▸ Stored data:
********

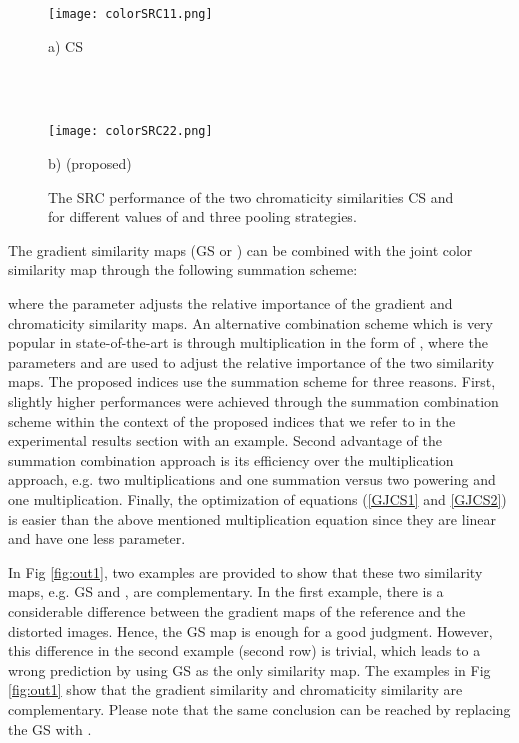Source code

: \begin{figure}[htb]
\scriptsize
\begin{minipage}[b]{0.99\linewidth}
  \centering
  \centerline{\texttt{[image: colorSRC11.png]}} 
  \vspace{0.10cm}
\centerline{a) CS}
\end{minipage}
\\ \\
\begin{minipage}[b]{.99\linewidth}
  \centering
  \centerline{\texttt{[image: colorSRC22.png]}}
  \vspace{0.10cm}
\centerline{b)  (proposed)}
\end{minipage}
\caption{The SRC performance of the two chromaticity similarities CS and  for different values of  and three pooling strategies.}
\label{CSJCS}
\end{figure}


The gradient similarity maps (GS or ) can be combined with the joint color similarity map  through the following summation scheme:       
 
 
where the parameter  adjusts the relative importance of the gradient and chromaticity similarity maps. An alternative combination scheme which is very popular in state-of-the-art is through multiplication in the form of , where the parameters  and  are used to adjust the relative importance of the two similarity maps. The proposed indices use the summation scheme for three reasons. First, slightly higher performances were achieved through the summation combination scheme within the context of the proposed indices that we refer to in the experimental results section with an example. Second advantage of the summation combination approach is its efficiency over the multiplication approach, e.g. two multiplications and one summation versus two powering and one multiplication. Finally, the optimization of equations (\ref{GJCS1} and \ref{GJCS2}) is easier than the above mentioned multiplication equation since they are linear and have one less parameter.  
        


In Fig \ref{fig:out1}, two examples are provided to show that these two similarity maps, e.g. GS and , are complementary. In the first example, there is a considerable difference between the gradient maps of the reference and the distorted images. Hence, the GS map is enough for a good judgment. However, this difference in the second example (second row) is trivial, which leads to a wrong prediction by using GS as the only similarity map. The examples in Fig \ref{fig:out1} show that the gradient similarity and chromaticity similarity are complementary. Please note that the same conclusion can be reached by replacing the GS with .       





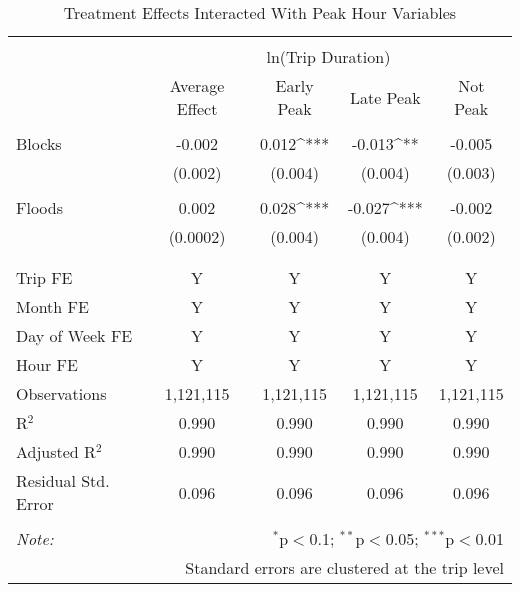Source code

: \captionsetup{labelsep=newline}
\begin{table}[!htbp]
\centering

\caption{Treatment Effects Interacted With Peak Hour Variables}
\label{table:peak}

\begin{tabular}{l c c c c} 
\\[-1.8ex]\hline 
\hline \\[-1.8ex] 
 & \multicolumn{4}{c}{ln(Trip Duration)} \\
 & Average Effect & Early Peak & Late Peak & Not Peak\\
 \hline\\[-1.8ex] 
 Blocks  & -0.002 & 0.012^{***} & -0.013^{**} & -0.005\\ 
  & (0.002) & (0.004) & (0.004) & (0.003)\\ 
  & \\
 Floods & 0.002 & 0.028^{***} & -0.027^{***} & -0.002 \\ 
  & (0.0002) & (0.004) & (0.004) & (0.002)\\ 
\\[-1.8ex] \hline \\[-1.8ex] 
Trip FE & Y & Y & Y & Y\\
Month FE & Y & Y & Y & Y\\
Day of Week FE & Y & Y & Y & Y\\
Hour FE & Y & Y & Y & Y\\
Observations & \multicolumn{1}{c}{1,121,115} & \multicolumn{1}{c}{1,121,115} & \multicolumn{1}{c}{1,121,115} & \multicolumn{1}{c}{1,121,115} \\ 
R$^{2}$ & \multicolumn{1}{c}{0.990} & \multicolumn{1}{c}{0.990} & \multicolumn{1}{c}{0.990} & \multicolumn{1}{c}{0.990} \\ 
Adjusted R$^{2}$ & \multicolumn{1}{c}{0.990} & \multicolumn{1}{c}{0.990} & \multicolumn{1}{c}{0.990} & \multicolumn{1}{c}{0.990} \\ 
Residual Std. Error & \multicolumn{1}{c}{0.096} & \multicolumn{1}{c}{0.096} & \multicolumn{1}{c}{0.096} & \multicolumn{1}{c}{0.096} \\ 
\hline 
\hline \\[-1.8ex] 
\textit{Note:}  & \multicolumn{4}{r}{$^{*}$p$<$0.1; $^{**}$p$<$0.05; $^{***}$p$<$0.01} \\ 
 & \multicolumn{4}{r}{Standard errors are clustered at the trip level}\\
\end{tabular} 

\end{table}
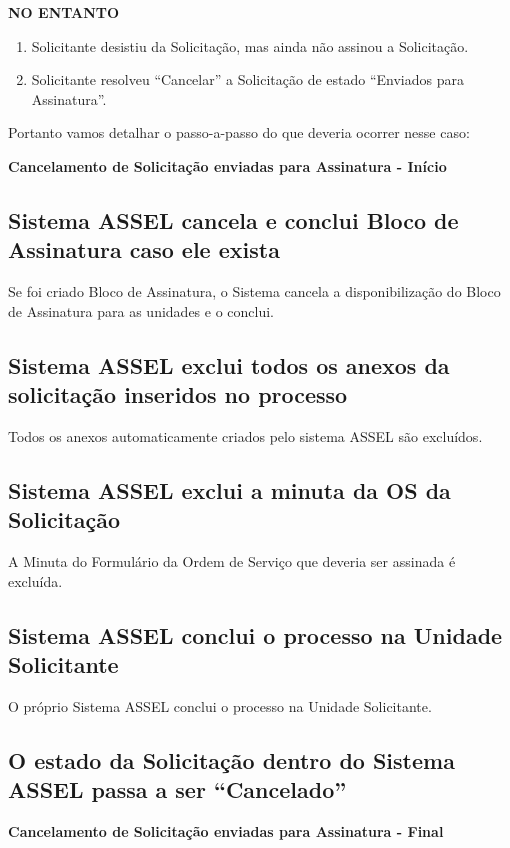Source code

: \large
\begin{center}
	\textbf{NO ENTANTO}
\end{center}
\normalsize

\begin{enumerate}
	\item Solicitante desistiu da Solicitação, mas ainda não assinou a Solicitação.
	
	\item Solicitante resolveu ``Cancelar'' a Solicitação de estado ``Enviados para Assinatura''.	
\end{enumerate}


Portanto vamos detalhar o passo-a-passo do que deveria ocorrer nesse caso:

\Large
\begin{center}
	\textbf{Cancelamento de Solicitação enviadas para Assinatura - Início}
\end{center}
\normalsize


\subsection{Sistema ASSEL cancela e conclui Bloco de Assinatura caso ele exista}

Se foi criado Bloco de Assinatura, o Sistema cancela a disponibilização do Bloco de Assinatura para as unidades e o conclui.

\subsection{Sistema ASSEL exclui todos os anexos da solicitação inseridos no processo}

Todos os anexos automaticamente criados pelo sistema ASSEL são excluídos. 

\subsection{Sistema ASSEL exclui a minuta da OS da Solicitação}

A Minuta do Formulário da Ordem de Serviço que deveria ser assinada é excluída.

\subsection{Sistema ASSEL conclui o processo na Unidade Solicitante}

O próprio Sistema ASSEL conclui o processo na Unidade Solicitante.

\subsection{O estado da Solicitação dentro do Sistema ASSEL passa a ser ``Cancelado''}

\Large
\begin{center}
	\textbf{Cancelamento de Solicitação enviadas para Assinatura - Final}
\end{center}
\normalsize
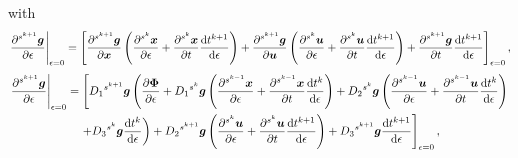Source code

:\documentclass[../DC2019003Bouma.tex]{subfiles}
\begin{document}
with
\begin{align}
\left.\frac{\partial\hspace{0cm}^{s^{k+1}}{\boldsymbol{g}}}{\partial\epsilon}\right|_{\epsilon=0} = \left[\frac{\partial\hspace{0cm}^{s^{k+1}}{\boldsymbol{g}}}{\partial{\boldsymbol{x}}}\left(\frac{\partial\hspace{0cm}^{s^k}{\boldsymbol{x}}}{\partial\epsilon} + \frac{\partial\hspace{0cm}^{s^k}{\boldsymbol{x}}}{\partial t}\frac{\text{d} t^{k+1}}{\text{d}\epsilon}\right) + \frac{\partial\hspace{0cm}^{s^{k+1}}{\boldsymbol{g}}}{\partial{\boldsymbol{u}}}\left(\frac{\partial\hspace{0cm}^{s^k}{\boldsymbol{u}}}{\partial\epsilon} + \frac{\partial\hspace{0cm}^{s^k}{\boldsymbol{u}}}{\partial t}\frac{\text{d} t^{k+1}}{\text{d}\epsilon}\right) + \frac{\partial\hspace{0cm}^{s^{k+1}}{\boldsymbol{g}}}{\partial t}\frac{\text{d} t^{k+1}}{\text{d}\epsilon}\right]_{\epsilon=0},
\end{align}
\begin{multline}
\left.\frac{\partial\hspace{0cm}^{s^{k+1}}{\boldsymbol{g}}}{\partial\epsilon}\right|_{\epsilon=0} = \left[D_1\hspace{0cm}^{s^{k+1}}{\boldsymbol{g}}\left(\frac{\partial \boldsymbol{\Phi}}{\partial\epsilon} + D_1\hspace{0cm}^{s^{k}}{\boldsymbol{g}}\left(\frac{\partial\hspace{0cm}^{s^{k-1}}{\boldsymbol{x}}}{\partial\epsilon} + \frac{\partial\hspace{0cm}^{s^{k-1}}{\boldsymbol{x}}}{\partial t}\frac{\text{d}t^{k}}{\text{d}\epsilon}\right) + D_2\hspace{0cm}^{s^{k}}{\boldsymbol{g}}\left(\frac{\partial\hspace{0cm}^{s^{k-1}}{\boldsymbol{u}}}{\partial\epsilon} + \frac{\partial\hspace{0cm}^{s^{k-1}}{\boldsymbol{u}}}{\partial t}\frac{\text{d} t^{k}}{\text{d}\epsilon}\right)\right.\right.\\\left.\left. + D_3\hspace{0cm}^{s^{k}}{\boldsymbol{g}}\frac{\text{d} t^k}{\text{d} \epsilon} \right) + D_2\hspace{0cm}^{s^{k+1}}{\boldsymbol{g}}\left(\frac{\partial\hspace{0cm}^{s^k}{\boldsymbol{u}}}{\partial\epsilon} + \frac{\partial\hspace{0cm}^{s^k}{\boldsymbol{u}}}{\partial t}\frac{\text{d} t^{k+1}}{\text{d}\epsilon}\right) + D_3\hspace{0cm}^{s^{k+1}}{\boldsymbol{g}}\frac{\text{d} t^{k+1}}{\text{d}\epsilon}\right]_{\epsilon=0},
\end{multline}

\end{document}
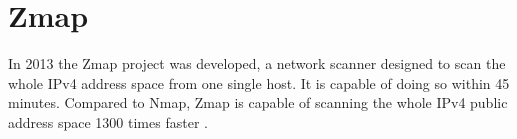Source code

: \section{Zmap}
\label{s:HowZmapWorks}
In 2013 the Zmap project was developed, a network scanner designed to scan the whole IPv4 address space from one single host. It is capable of doing so within 45 minutes.
Compared to Nmap, Zmap is capable of scanning the whole IPv4 public address space 1300 times faster \autocite{durumeric2013zmap}.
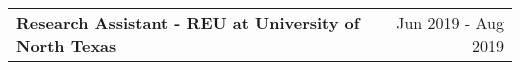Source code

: \begin{tabularx}{\linewidth}{ @{}l r@{} }
\textbf{Research Assistant - REU at University of North Texas}     &   \hspace{30.5mm} Jun 2019 - Aug 2019 \\[3.75pt]
\end{tabularx}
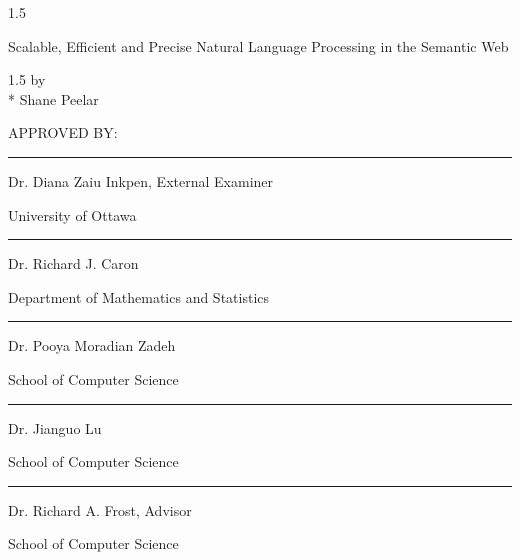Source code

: \documentclass[fleqn, oneside, 12pt]{book}
\theoremstyle{definitionsty}
\newcommand{\uwinonehalfspacelen}{1.5}
\newenvironment{uwinonehalfspaceenv}%
{\begin{spacing}{\uwinonehalfspacelen}}%
	{\end{spacing}}
\newcommand{\dtitle}{Scalable, Efficient and Precise Natural Language Processing in the Semantic Web}
\begin{document}


\clearpage
\thispagestyle{empty}

\begin{center}
	\begin{uwinonehalfspaceenv}
		\parbox{6in}{\centering\dtitle}
	\end{uwinonehalfspaceenv}
	
	
	\vspace{0.35cm}
	\begin{uwinonehalfspaceenv}
		by \\*
	{Shane Peelar}
	\end{uwinonehalfspaceenv}
	
	
	
	\vspace{0.5in}
	
	APPROVED BY:
	
	\vspace{0.5in}
	
	\noindent\rule{4in}{0.4pt}

	Dr. Diana Zaiu Inkpen, External Examiner
	
	University of Ottawa
	
	\vspace{0.5in}
	
	\noindent\rule{4in}{0.4pt}
	
	Dr. Richard J. Caron
	
	Department of Mathematics and Statistics
	
	\vspace{0.5in}
	
	\noindent\rule{4in}{0.4pt}
	
	Dr. Pooya Moradian Zadeh
	
	School of Computer Science
	
	\vspace{0.5in}

	\noindent\rule{4in}{0.4pt}
	
	Dr. Jianguo Lu
	
	School of Computer Science
	
	\vspace{0.5in}
	
	\noindent\rule{4in}{0.4pt}
	
	Dr. Richard A. Frost, Advisor
	
	School of Computer Science
	
	\vspace{0.5in}
	
\end{center}
\end{document}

********

▸ Exercise prompt: Pull every line that holds the string "Richard" out of the records.

▸ Answer:
	Dr. Richard J. Caron
	Dr. Richard A. Frost, Advisor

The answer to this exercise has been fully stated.